Lake Toba in North Sumatra today is a calm 100-kilometre stretch of water, flanked by green hills and rocky outcrops.

But a mere 74,000 years ago, the region couldn’t have been more different: the supervolcano that forms the lake’s bowl blasted up to 5,300 square kilometres of hot rock and dust into the atmosphere and surface, leading to a volcanic winter which dropped global temperatures by 3 to 5 ºC for the best part of a decade. 

There’s no doubt these supereruptions are capable of widespread destruction.

Some scientists believe the “Toba catastrophe” killed off most humans. And Toba today is one of many supervolcanoes scattered across the globe. 

To better understand why supervolcanoes erupt majestically then sit quiet for hundreds of thousands of years, rather than burble along at a moderate rate, a team from Egypt, France, Russia and Saudi Arabia delved into Toba’s plumbing and found it’s fed by a massive magma reservoir that gradually builds up over millennia before exploding.

Russian Academy of Sciences Ivan Koulakov and colleagues examined how waves from earthquakes shook the region in 1995 and 2008.

In particular, they looked at P-waves – which can course through liquid as well as rock and are the first waves of an earthquake to show up on a seismograph – and S-waves, which can only move through solids.

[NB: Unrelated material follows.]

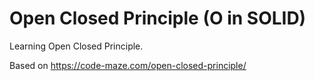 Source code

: # Open Closed Principle (O in SOLID)
Learning Open Closed Principle.

Based on https://code-maze.com/open-closed-principle/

From these they determined the complex, multi-level structure of the Earth 150 kilometres beneath the Toba caldera and movements of rock and volatiles such as water.

The “magma factory” starts with the Indo-Australian plate, which is sliding underneath Indonesia at around 56 millimetres each year. It’s torn, too – one end is denser, and sinking faster, than the other end. The tear is known as the Investigator Fracture Zone and runs underneath the Toba caldera.

At around 150 kilometres below the surface on the frature zone, the plate melts. Volatiles escape the rock to burble up through the mantle and fill a magma reservoir of around 50,000 square kilometres, which sits 30 to 50 kilometres below Lake Toba. 

The magma in the chamber is too dense to make its way any further and the overlying crust hems it in. But as more volatiles rise and join the reservoir, bringing heat with them, they cause more rocks to melt.

When the molten upper crust is saturated with these volatiles, they cause what the researchers call an “avalanche-style process”. Overheated fluids turn to gases, increasing pressure in the reservoir and bam! The contents empty in a massive eruption.

The process, then, begins again. It will repeat until the fracture zone is completely subducted.

So is there going to be another Toba super-explosion soon? Koulakov thinks not – the next will happen in the next tens or hundreds of thousands of years. They found S-waves managed to move through the magma reservoir, signifying a large chunk of solid rock. If it was liquid, though, the next explosion would happen much sooner.

The work was published in Nature Communications.